Thread title says it all, everyone post here to welcome my boy Yi to the NBA!!! Those have been around long enough should know I've been following Yi since 2004-ish, when Yi first caught the attention of Time Magazine and Nike. Its been a long time coming, but FINALLY, Yi makes it to the big leagues.

With that said, as with all rookies, don't expect Yi to have that big an immediate impact. He WILL have off games shooting like 2-10, he WILL get abused in the paint and give up key offensive rebounds, and he WILL need time to adjust to playing with his new teammates. But one thing's for sure though, Yi's a competitor, and he will give his 100% on the court. He'll run up and down the floor, leading fast breaks, and won't be afraid to pull the trigger on those crucial shots.
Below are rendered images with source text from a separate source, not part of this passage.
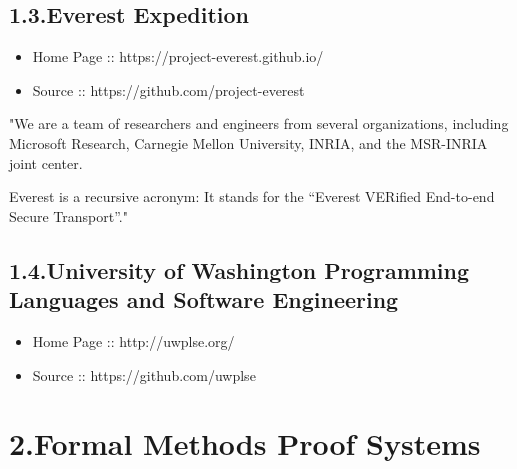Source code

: \documentclass[12pt,twoside]{article}
\begin{document}
\subsection{1.3.\hspace*{0.5em}Everest Expedition}\label{sec-everest-expedition}%

\begin{itemize}[noitemsep,topsep=\mdcompacttopsep]%

\item{}Home Page :: https://project-everest.github.io/%

\item{}Source :: https://github.com/project-everest%
\end{itemize}%

\noindent{}"We are a team of researchers and engineers from several
organizations, including Microsoft Research, Carnegie Mellon
University, INRIA, and the MSR-INRIA joint center.%

Everest is a recursive acronym: It stands for the “Everest VERified
End-to-end Secure Transport”."%

\subsection{1.4.\hspace*{0.5em}University of Washington Programming Languages and Software Engineering}\label{sec-university-of-washington-programming-languages-and-software-engineering}%

\begin{itemize}[noitemsep,topsep=\mdcompacttopsep]%

\item{}Home Page :: http://uwplse.org/%

\item{}Source :: https://github.com/uwplse%
\end{itemize}%

\section{2.\hspace*{0.5em}Formal Methods Proof Systems}\label{sec-formal-methods-proof-systems}%
\end{document}
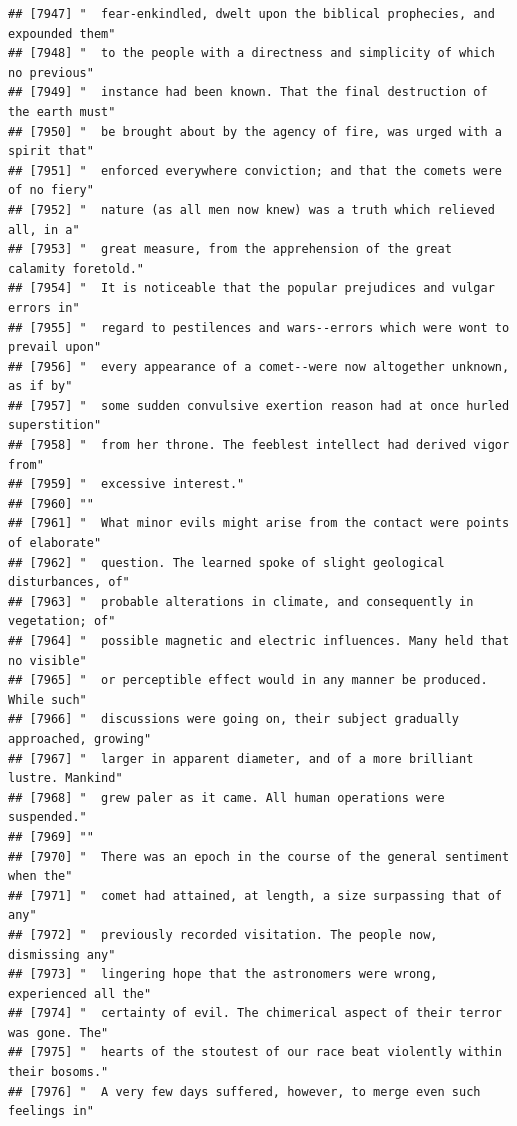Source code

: \documentclass{article}\usepackage[]{graphicx}\usepackage[]{color}
\makeatletter
\newenvironment{kframe}{%
 \def\at@end@of@kframe{}%
 \ifinner\ifhmode%
  \def\at@end@of@kframe{\end{minipage}}%
  \begin{minipage}{\columnwidth}%
 \fi\fi%
 \def\FrameCommand##1{\hskip\@totalleftmargin \hskip-\fboxsep
 \colorbox{shadecolor}{##1}\hskip-\fboxsep
     \hskip-\linewidth \hskip-\@totalleftmargin \hskip\columnwidth}%
 \MakeFramed {\advance\hsize-\width
   \@totalleftmargin\z@ \linewidth\hsize
   \@setminipage}}%
 {\par\unskip\endMakeFramed%
 \at@end@of@kframe}
\newenvironment{knitrout}{}{} %
\makeatother
\begin{document}
\begin{knitrout}
\begin{kframe}
\begin{verbatim}
## [7947] "  fear-enkindled, dwelt upon the biblical prophecies, and expounded them"    
## [7948] "  to the people with a directness and simplicity of which no previous"       
## [7949] "  instance had been known. That the final destruction of the earth must"     
## [7950] "  be brought about by the agency of fire, was urged with a spirit that"      
## [7951] "  enforced everywhere conviction; and that the comets were of no fiery"      
## [7952] "  nature (as all men now knew) was a truth which relieved all, in a"         
## [7953] "  great measure, from the apprehension of the great calamity foretold."      
## [7954] "  It is noticeable that the popular prejudices and vulgar errors in"         
## [7955] "  regard to pestilences and wars--errors which were wont to prevail upon"    
## [7956] "  every appearance of a comet--were now altogether unknown, as if by"        
## [7957] "  some sudden convulsive exertion reason had at once hurled superstition"    
## [7958] "  from her throne. The feeblest intellect had derived vigor from"            
## [7959] "  excessive interest."                                                       
## [7960] ""                                                                            
## [7961] "  What minor evils might arise from the contact were points of elaborate"    
## [7962] "  question. The learned spoke of slight geological disturbances, of"         
## [7963] "  probable alterations in climate, and consequently in vegetation; of"       
## [7964] "  possible magnetic and electric influences. Many held that no visible"      
## [7965] "  or perceptible effect would in any manner be produced. While such"         
## [7966] "  discussions were going on, their subject gradually approached, growing"    
## [7967] "  larger in apparent diameter, and of a more brilliant lustre. Mankind"      
## [7968] "  grew paler as it came. All human operations were suspended."               
## [7969] ""                                                                            
## [7970] "  There was an epoch in the course of the general sentiment when the"        
## [7971] "  comet had attained, at length, a size surpassing that of any"              
## [7972] "  previously recorded visitation. The people now, dismissing any"            
## [7973] "  lingering hope that the astronomers were wrong, experienced all the"       
## [7974] "  certainty of evil. The chimerical aspect of their terror was gone. The"    
## [7975] "  hearts of the stoutest of our race beat violently within their bosoms."    
## [7976] "  A very few days suffered, however, to merge even such feelings in"         

\end{verbatim}
\end{kframe}
\end{knitrout}
\end{document}
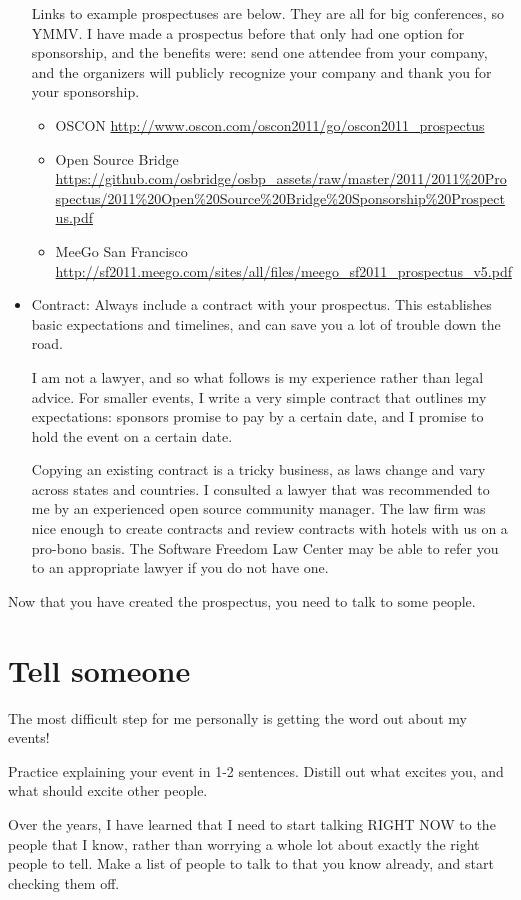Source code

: \begin{itemize}
Links to example prospectuses are below. They are all for big conferences, so
YMMV. I have made a prospectus before that
only had one option for sponsorship, and the benefits were: send one attendee
from your company, and the organizers will publicly recognize your company and 
thank you for your sponsorship.
\begin{itemize}
\item OSCON \url{http://www.oscon.com/oscon2011/go/oscon2011_prospectus}
\item Open Source Bridge
\url{https://github.com/osbridge/osbp_assets/raw/master/2011/2011\%20Prospectus/2011\%20Open\%20Source\%20Bridge\%20Sponsorship\%20Prospectus.pdf}
\item MeeGo San Francisco
\url{http://sf2011.meego.com/sites/all/files/meego_sf2011_prospectus_v5.pdf}
\end{itemize}

\item Contract:
Always include a contract with your prospectus. This establishes basic
expectations and timelines, and can save you a lot of trouble down the road.

I am not a lawyer, and so what follows is my experience rather than legal
advice. For smaller events, I write a very simple contract that outlines my
expectations: sponsors promise to pay by a certain date, and I promise to hold
the event on a certain date.

Copying an existing contract is a tricky business, as laws change and vary
across states and countries. I consulted a lawyer that was recommended to me by
an experienced open source community manager. The law firm was nice enough to
create contracts and review contracts with hotels with us on a pro-bono basis.
The Software Freedom Law Center may be able to refer you to an appropriate
lawyer if you do not have one.
\end{itemize}

Now that you have created the prospectus, you need to talk to some people.

\section*{Tell someone}
The most difficult step for me personally is getting the word out about my
events! 

Practice explaining your event in 1-2 sentences. Distill out what excites you,
and what should excite other people.

Over the years, I have learned that I need to start talking RIGHT NOW to the
people that I know, rather than worrying a whole lot about exactly the right
people to tell.  Make a list of people to talk to that you know already, and
start checking them off.

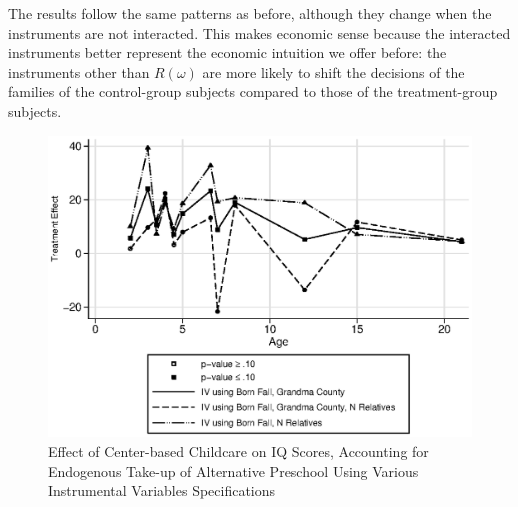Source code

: \begin{appendices}
\noindent The results follow the same patterns as before, although they change when the instruments are not interacted. This makes economic sense because the interacted instruments better represent the economic intuition we offer before: the instruments other than $R(\omega)$ are more likely to shift the decisions of the families of the control-group subjects compared to those of the treatment-group subjects.

\begin{figure}[H]
		\caption{Effect of Center-based Childcare on IQ Scores, Accounting for Endogenous Take-up of Alternative Preschool Using Various Instrumental Variables Specifications} \label{fig:nointer_Q_iv}
		\includegraphics[width=.7\columnwidth]{output/appendixplots/nointer_Q_iv_te.eps}
\end{figure}


\end{appendices}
I'm expecting him to average around 9pts 5reb this year as a part time starter, and will definitely participate in the all-star weekend.


----------



## seifer0406 (Jun 8, 2003)

Gather the half dozen Chinese girls that live in Milwaukee for Yi to devour.


----------



## Mc.Sweet_XQ (May 1, 2006)

Welcome to the league, A Lian!
Best wishes!


----------



## NOODLESTYLE (Jan 20, 2005)

Also being a Yi fan, I have to admit I laughed at this:


----------



## narek (Jul 29, 2005)

NOODLESTYLE said:


> Also being a Yi fan, I have to admit I laughed at this:


Those sausages sure are useful. :biggrin: 

Welcome, Yi!


----------